WHAT THIS TASK INVOLVES: Exactly transcribe the line that holds "- [Pathlib](https://docs.python.org/3/library/pathlib.html)" and every remaining line of the records, up to and including the final one, with nothing else.

(INPUT DATA)

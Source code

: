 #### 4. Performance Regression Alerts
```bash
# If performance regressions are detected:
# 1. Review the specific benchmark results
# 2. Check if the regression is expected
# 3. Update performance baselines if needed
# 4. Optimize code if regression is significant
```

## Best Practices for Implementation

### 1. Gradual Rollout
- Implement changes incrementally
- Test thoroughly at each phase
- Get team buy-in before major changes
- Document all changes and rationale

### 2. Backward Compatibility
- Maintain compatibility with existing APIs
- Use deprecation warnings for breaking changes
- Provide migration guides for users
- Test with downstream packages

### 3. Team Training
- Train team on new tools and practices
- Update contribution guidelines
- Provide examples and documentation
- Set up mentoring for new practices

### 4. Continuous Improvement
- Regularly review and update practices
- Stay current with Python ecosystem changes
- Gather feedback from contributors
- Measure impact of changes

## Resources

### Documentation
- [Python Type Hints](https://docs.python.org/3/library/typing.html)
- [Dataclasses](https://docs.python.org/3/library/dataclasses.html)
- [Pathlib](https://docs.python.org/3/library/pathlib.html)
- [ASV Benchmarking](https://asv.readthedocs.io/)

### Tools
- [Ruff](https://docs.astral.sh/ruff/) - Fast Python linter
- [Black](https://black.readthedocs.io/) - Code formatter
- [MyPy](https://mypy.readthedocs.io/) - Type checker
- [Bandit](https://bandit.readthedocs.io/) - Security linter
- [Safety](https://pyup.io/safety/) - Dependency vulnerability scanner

(End INPUT DATA)

RESULT OF THIS EXERCISE:
- [Pathlib](https://docs.python.org/3/library/pathlib.html)
- [ASV Benchmarking](https://asv.readthedocs.io/)

### Tools
- [Ruff](https://docs.astral.sh/ruff/) - Fast Python linter
- [Black](https://black.readthedocs.io/) - Code formatter
- [MyPy](https://mypy.readthedocs.io/) - Type checker
- [Bandit](https://bandit.readthedocs.io/) - Security linter
- [Safety](https://pyup.io/safety/) - Dependency vulnerability scanner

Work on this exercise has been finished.